¡29¡

120 9 0
                                    


- To może wymyślimy sobie nawzajem jakieś kary?
- Okej, twoją karą jest wyciągnięcie twojego ek'a (elektrycznego papierosa) z szuflady z ubraniami, tam gdzie go kiedyś ukryłeś, wlanie do niego twojego jakże ulubionego liquidu (olejku do takiego papierosa, "jakże ulubionego" znaczy tu znienawidzonego) i zapalenie go przy mnie.
- CO? CZEMU AKURAT TO? TAEE!
- Bo wiem jak nienawidzisz papierosów elektrycznych, wiem bo kiedyś za gówniarza razem je paliliśmy.
- Zabije Cię zaraz! Spośród tylu kar, akurat to!   U k a t r u p i ę   C i ę !
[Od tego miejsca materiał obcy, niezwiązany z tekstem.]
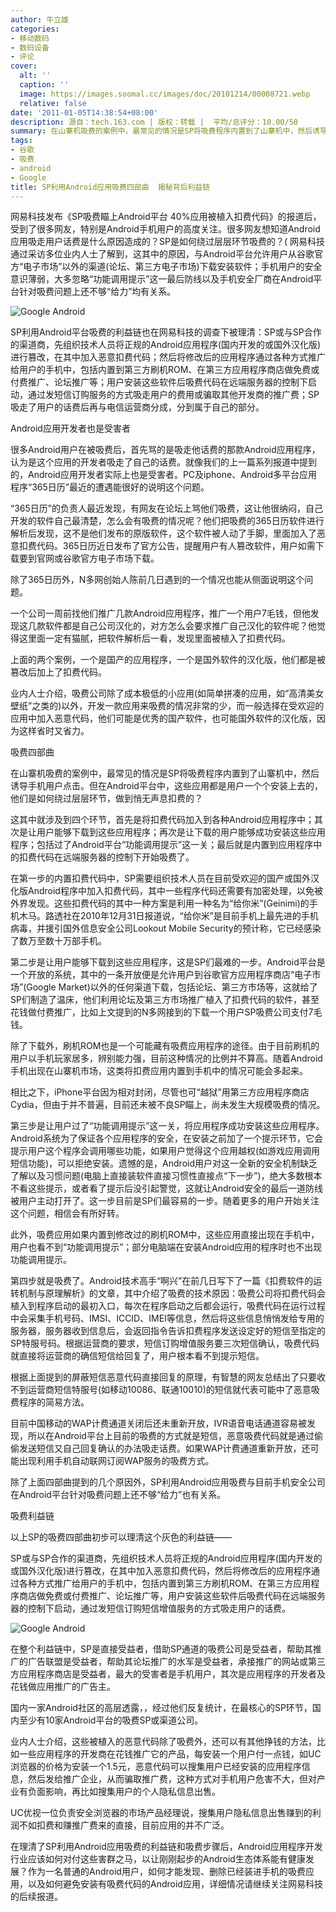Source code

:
 ```yaml
---
author: 牛立雄
categories:
- 移动数码
- 数码设备
- 评论
cover:
  alt: ''
  caption: ''
  image: https://images.soomal.cc/images/doc/20101214/00008721.webp
  relative: false
date: '2011-01-05T14:38:54+08:00'
description: 源自：tech.163.com | 版权：转载 |  平均/总评分：10.00/50
summary: 在山寨机吸费的案例中，最常见的情况是SP将吸费程序内置到了山寨机中，然后诱导手机用户点击。但在Android平台中，这些应用都是用户一个个安装上去的，他们是如何绕过层层环节，做到悄无声息扣费的？这其中就涉及到四个环节，首先是将扣费代码加入到各种Android应用程序中；其次是让用户能够下载到这些应用程序；再次是让下载的用户能够成功安装这些应用程序；包括过了Android平台“功能调用提示”这一关；最后就是内置到应用程序中的扣费代码在远端服务器的控制下开始吸费了。
tags:
- 谷歌
- 吸费
- android
- Google
title: SP利用Android应用吸费四部曲  揭秘背后利益链
---
```


网易科技发布《SP吸费瞄上Android平台 40%应用被植入扣费代码》的报道后，受到了很多网友，特别是Android手机用户的高度关注。很多网友想知道Android应用吸走用户话费是什么原因造成的？SP是如何绕过层层环节吸费的？( 
网易科技通过采访多位业内人士了解到，这其中的原因，与Android平台允许用户从谷歌官方“电子市场”以外的渠道(论坛、第三方电子市场)下载安装软件；手机用户的安全意识薄弱，大多忽略“功能调用提示”这一最后防线以及手机安全厂商在Android平台针对吸费问题上还不够“给力”均有关系。



![Google Android](https://images.soomal.cc/images/doc/20101214/00008721.webp)



SP利用Android平台吸费的利益链也在网易科技的调查下被理清：SP或与SP合作的渠道商，先组织技术人员将正规的Android应用程序(国内开发的或国外汉化版)进行篡改，在其中加入恶意扣费代码；然后将修改后的应用程序通过各种方式推广给用户的手机中，包括内置到第三方刷机ROM、在第三方应用程序商店做免费或付费推广、论坛推广等；用户安装这些软件后吸费代码在远端服务器的控制下启动，通过发短信订购服务的方式吸走用户的费用或骗取其他开发商的推广费；SP吸走了用户的话费后再与电信运营商分成，分到属于自己的部分。



Android应用开发者也是受害者



很多Android用户在被吸费后，首先骂的是吸走他话费的那款Android应用程序，认为是这个应用的开发者吸走了自己的话费。就像我们的上一篇系列报道中提到的，Android应用开发者实际上也是受害者。PC及iphone、Android多平台应用程序“365日历”最近的遭遇能很好的说明这个问题。



“365日历”的负责人最近发现，有网友在论坛上骂他们吸费，这让他很纳闷，自己开发的软件自己最清楚，怎么会有吸费的情况呢？他们把吸费的365日历软件进行解析后发现，这不是他们发布的原版软件，这个软件被人动了手脚，里面加入了恶意扣费代码。365日历近日发布了官方公告，提醒用户有人篡改软件，用户如需下载要到官网或谷歌官方电子市场下载。



除了365日历外，N多网创始人陈前几日遇到的一个情况也能从侧面说明这个问题。



一个公司一周前找他们推广几款Android应用程序，推广一个用户7毛钱，但他发现这几款软件都是自己公司汉化的，对方怎么会要求推广自己汉化的软件呢？他觉得这里面一定有猫腻，把软件解析后一看，发现里面被植入了扣费代码。



上面的两个案例，一个是国产的应用程序，一个是国外软件的汉化版，他们都是被篡改后加上了扣费代码。



业内人士介绍，吸费公司除了成本极低的小应用(如简单拼凑的应用，如“高清美女壁纸”之类的)以外，开发一款应用来吸费的情况非常的少，而一般选择在受欢迎的应用中加入恶意代码，他们可能是优秀的国产软件，也可能国外软件的汉化版，因为这样省时又省力。



吸费四部曲



在山寨机吸费的案例中，最常见的情况是SP将吸费程序内置到了山寨机中，然后诱导手机用户点击。但在Android平台中，这些应用都是用户一个个安装上去的，他们是如何绕过层层环节，做到悄无声息扣费的？



这其中就涉及到四个环节，首先是将扣费代码加入到各种Android应用程序中；其次是让用户能够下载到这些应用程序；再次是让下载的用户能够成功安装这些应用程序；包括过了Android平台“功能调用提示”这一关；最后就是内置到应用程序中的扣费代码在远端服务器的控制下开始吸费了。



在第一步的内置扣费代码中，SP需要组织技术人员在目前受欢迎的国产或国外汉化版Android程序中加入扣费代码，其中一些程序代码还需要有加密处理，以免被外界发现。这些扣费代码的其中一种方案是利用一种名为“给你米”(Geinimi)的手机木马。路透社在2010年12月31日报道说，“给你米”是目前手机上最先进的手机病毒，并援引国外信息安全公司Lookout Mobile Security的预计称，它已经感染了数万至数十万部手机。



第二步是让用户能够下载到这些应用程序，这是SP们最难的一步。Android平台是一个开放的系统，其中的一条开放便是允许用户到谷歌官方应用程序商店“电子市场”(Google Market)以外的任何渠道下载，包括论坛、第三方市场等，这就给了SP们制造了温床，他们利用论坛及第三方市场推广植入了扣费代码的软件，甚至花钱做付费推广，比如上文提到的N多网接到的下载一个用户SP吸费公司支付7毛钱。



除了下载外，刷机ROM也是一个可能藏有吸费应用程序的途径。由于目前刷机的用户以手机玩家居多，辨别能力强，目前这种情况的比例并不算高。随着Android手机出现在山寨机市场，这类将扣费应用内置到手机中的情况可能会多起来。



相比之下，iPhone平台因为相对封闭，尽管也可“越狱”用第三方应用程序商店Cydia，但由于并不普遍，目前还未被不良SP瞄上，尚未发生大规模吸费的情况。



第三步是让用户过了“功能调用提示”这一关，将应用程序成功安装这些应用程序。Android系统为了保证各个应用程序的安全，在安装之前加了一个提示环节，它会提示用户这个程序会调用哪些功能，如果用户觉得这个应用越权(如游戏应用调用短信功能)，可以拒绝安装。遗憾的是，Android用户对这一全新的安全机制缺乏了解以及习惯问题(电脑上直接装软件直接习惯性直接点“下一步”)，绝大多数根本不看这些提示，或者看了提示后没引起警觉，这就让Android安全的最后一道防线被用户主动打开了。这一步目前是SP们最容易的一步。随着更多的用户开始关注这个问题，相信会有所好转。



此外，吸费应用如果内置到修改过的刷机ROM中，这些应用直接出现在手机中，用户也看不到“功能调用提示”；部分电脑端在安装Android应用的程序时也不出现功能调用提示。



第四步就是吸费了。Android技术高手“啊兴”在前几日写下了一篇《扣费软件的运转机制与原理解析》的文章，其中介绍了吸费的技术原因：吸费公司将扣费代码会植入到程序启动的最初入口，每次在程序启动之后都会运行，吸费代码在运行过程中会采集手机号码、IMSI、ICCID、IMEI等信息，然后将这些信息悄悄发给专用的服务器，服务器收到信息后，会返回指令告诉扣费程序发送设定好的短信至指定的SP特服号码。根据运营商的要求，短信订购增值服务要三次短信确认，吸费代码就直接将运营商的确信短信给回复了，用户根本看不到提示短信。



根据上面提到的屏蔽短信恶意代码直接回复的原理，有智慧的网友总结出了只要收不到运营商短信特服号(如移动10086、联通10010)的短信就代表可能中了恶意吸费程序的简易方法。



目前中国移动的WAP计费通道关闭后还未重新开放，IVR语音电话通道容易被发现，所以在Android平台上目前的吸费的方式就是短信，恶意吸费代码就是通过偷偷发送短信又自己回复确认的办法吸走话费。如果WAP计费通道重新开放，还可能出现利用手机自动联网订阅WAP服务的吸费方式。



除了上面四部曲提到的几个原因外，SP利用Android应用吸费与目前手机安全公司在Android平台针对吸费问题上还不够“给力”也有关系。



吸费利益链



以上SP的吸费四部曲初步可以理清这个灰色的利益链――



SP或与SP合作的渠道商，先组织技术人员将正规的Android应用程序(国内开发的或国外汉化版)进行篡改，在其中加入恶意扣费代码，然后将修改后的应用程序通过各种方式推广给用户的手机中，包括内置到第三方刷机ROM、在第三方应用程序商店做免费或付费推广、论坛推广等，用户安装这些软件后吸费代码在远端服务器的控制下启动，通过发短信订购短信增值服务的方式吸走用户的话费。



![Google Android](https://images.soomal.cc/images/doc/20101214/00008723.webp)



在整个利益链中，SP是直接受益者，借助SP通道的吸费公司是受益者，帮助其推广的广告联盟是受益者，帮助其论坛推广的水军是受益者，承接推广的网站或第三方应用程序商店是受益者，最大的受害者是手机用户，其次是应用程序的开发者及花钱做应用推广的广告主。



国内一家Android社区的高层透露，，经过他们反复统计，在最核心的SP环节，国内至少有10家Android平台的吸费SP或渠道公司。



业内人士介绍，这些被植入的恶意代码除了吸费外，还可以有其他挣钱的方法，比如一些应用程序的开发商在花钱推广它的产品，每安装一个用户付一点钱，如UC浏览器的价格为安装一个1.5元，恶意代码可以搜集用户已经安装的应用程序信息，然后发给推广企业，从而骗取推广费，这种方式对手机用户危害不大，但对产业有负面影响，再比如搜集用户的个人隐私信息出售。



UC优视一位负责安全浏览器的市场产品经理说，搜集用户隐私信息出售赚到的利润不如扣费和赚推广费来的直接，目前应用的并不广泛。



在理清了SP利用Android应用吸费的利益链和吸费步骤后，Android应用程序开发行业应该如何对付这些害群之马，以让刚刚起步的Android生态体系能有健康发展？作为一名普通的Android用户，如何才能发现、删除已经装进手机的吸费应用，以及如何避免安装有吸费代码的Android应用，详细情况请继续关注网易科技的后续报道。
- Nie marudź tylko go wyciągnij i włącz!
- Czekaj czekaj! Twoją karą będzie wciągnięcie z moich ust jednego bucha z tego papierosa. Pamiętasz? Wiele par tak robi.
- Paaark!!! Niech Ci będzie, ehh. Przeżyje. Chyba.
Jimin skierował się do szuflady, po znalezieniu danego elektryka ( tego papierosa), wlał olejek i włączył. Gdy poczuł jego zapach, uznał, że jest w granicach toleracji i sam nie wiedział, dlaczego kiedyś go nienawidził. Przecież był słodko-miętowy. Zaciągnął się raz, dwa lekko kaszląc. Trzeci, czwarty raz, poszedł mu już bez problemu.
- Tae, teraz twoja kara chodź tu!
Chłopak zbliżył się do Jimina. Ten głęboko wciągnął dym z papierosa i przekazał go ustami Taehyungowi, w drobnym pocałunku. Gdy się oddalili, Taehyung lekko wydmuchał małe kółeczka z dymu papierosowego. Po kilku sekundach kilka razy zakasłał.
- Jak było Tae?
- W miarę przyjemnie. Nie wiem dlaczego to miała być kara.
- Myślałem, że gorzej to zniesiesz. Ale niech będzie. Mam nadzieję, że mama nie wyczuje tego zapachu.
- Stary masz 17 lat, to normalne gdybyś palił. A propo tego przekazywania dymu, muszę spróbować z Jeon-.- Taehyung nagle posmutniał. Zapomniał, że ten go wykorzystał. Jak to możliwe, że zapomniał w ogóle dzisiaj o istnieniu Jeona?  Nie był już na niego zły. Czekał tylko by ten przeprosił.
- Nie przejmuj się! Możesz tak probować ze mną! - Pocieszył go szybko Jimin.
- Dziękuję.
- Nie musisz, zrobię to z przyjemnością.
Taehyung wraz z Jiminem wykonali tę czynnośc z papierosem jeszcze 3 razy. Wkrótce zgłodnieli, więc zamówili pizze. Kazali dostawcy bez krępacji wejść do środka, po schodach do pokoju. Z racji, iż żaden z chłopców nie chciał natknąć się na rodzinę Parka.